THIS MATTER comes before the Court upon the Eleventh Circuit's Mandate of the Court issued on August 1, 2018 (DE 143). The Court has reviewed the sentencing memorandum submitted by Defendant (146) on September 3, 2018 and the government (DE 147) on September 9, 2018. The Court has likewise considered the relevant portions of the record and the arguments of the parties advanced during the December 6, 2018 sentencing hearing. After careful review, the Court finds that Defendant's Objections to the two-level enhancement for obstruction of justice should be denied.

BACKGROUND

This case arose from the Defendant Geovanys Guevara's ("Defendant" or "Guevara") use of a straw buyer to purchase four different luxury vehicles (a Porsche, a Ferrari, a Lamborghini, and a Rolls Royce) from Sanfer Sports Cars. On May 21, 2014, law enforcement agents with the Internal Revenue Service ("IRS") visited the Defendant at his home to discuss their investigation into his purchases of luxury vehicles. The Defendant made a number of incriminating statements, including, inter alio, that he was the true owner of all the vehicles that the agents had mentioned (see DE 130:116-17; DE 139:47); that title to the cars had been placed in the straw buyer's name because he could not get insurance for the vehicles (see DE 130:117; DE 139:48); and that he had purchased the cars at Sanfer, he chose the vehicles, paid for them and then instructed the straw buyer to go to the dealership and be the registered owner of the vehicles (see DE 130:118; DE 139:49-50).

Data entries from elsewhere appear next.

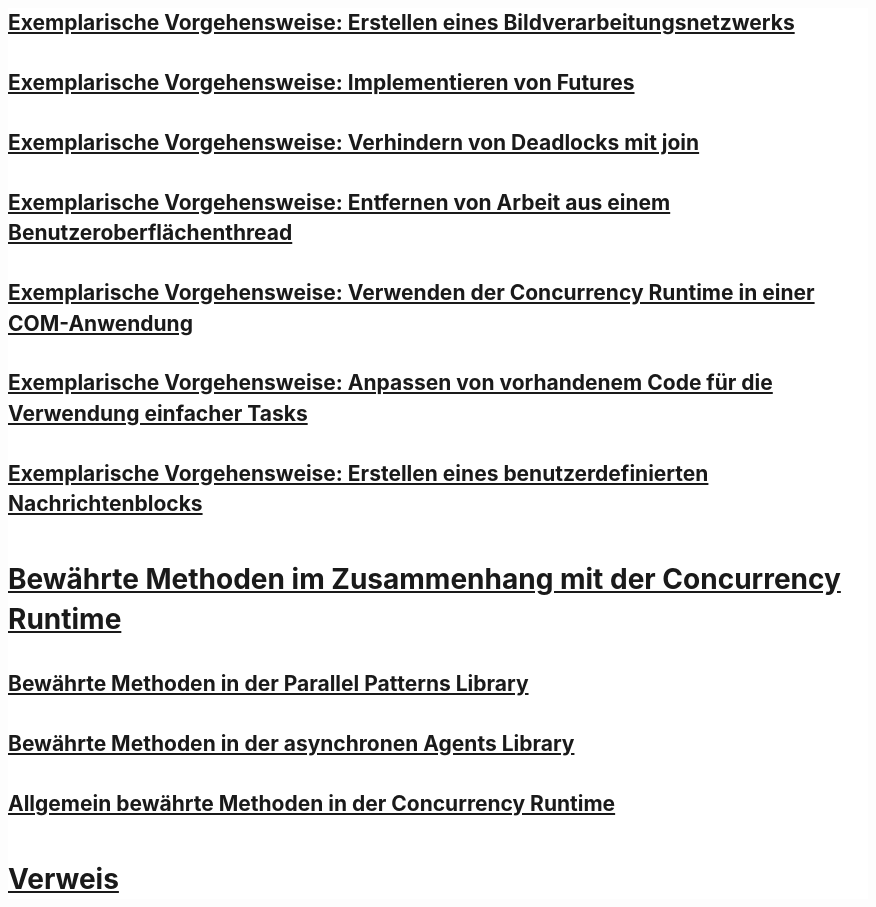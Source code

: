 ## [Exemplarische Vorgehensweise: Erstellen eines Bildverarbeitungsnetzwerks](walkthrough-creating-an-image-processing-network.md)
## [Exemplarische Vorgehensweise: Implementieren von Futures](walkthrough-implementing-futures.md)
## [Exemplarische Vorgehensweise: Verhindern von Deadlocks mit join](walkthrough-using-join-to-prevent-deadlock.md)
## [Exemplarische Vorgehensweise: Entfernen von Arbeit aus einem Benutzeroberflächenthread](walkthrough-removing-work-from-a-user-interface-thread.md)
## [Exemplarische Vorgehensweise: Verwenden der Concurrency Runtime in einer COM-Anwendung](walkthrough-using-the-concurrency-runtime-in-a-com-enabled-application.md)
## [Exemplarische Vorgehensweise: Anpassen von vorhandenem Code für die Verwendung einfacher Tasks](walkthrough-adapting-existing-code-to-use-lightweight-tasks.md)
## [Exemplarische Vorgehensweise: Erstellen eines benutzerdefinierten Nachrichtenblocks](walkthrough-creating-a-custom-message-block.md)
# [Bewährte Methoden im Zusammenhang mit der Concurrency Runtime](concurrency-runtime-best-practices.md)
## [Bewährte Methoden in der Parallel Patterns Library](best-practices-in-the-parallel-patterns-library.md)
## [Bewährte Methoden in der asynchronen Agents Library](best-practices-in-the-asynchronous-agents-library.md)
## [Allgemein bewährte Methoden in der Concurrency Runtime](general-best-practices-in-the-concurrency-runtime.md)
# [Verweis](reference/toc.md)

On October 23, 2014, Defendant was charged by indictment with four counts of causing or attempting to cause the filing of false currency transaction reports of cash payments of over $10,000 received in a trade or business, in violation of 31 U.S.C. § 5324(b)(2) and (d)(2) and 18 U.S.C. § 2 (DE 1). The Defendant pled not guilty, proceeded to trial, and was found guilty of Counts 2, 3 and 4 of the Indictment, and not guilty of Count 1 (DE 81). The Defendant appealed (DE 113).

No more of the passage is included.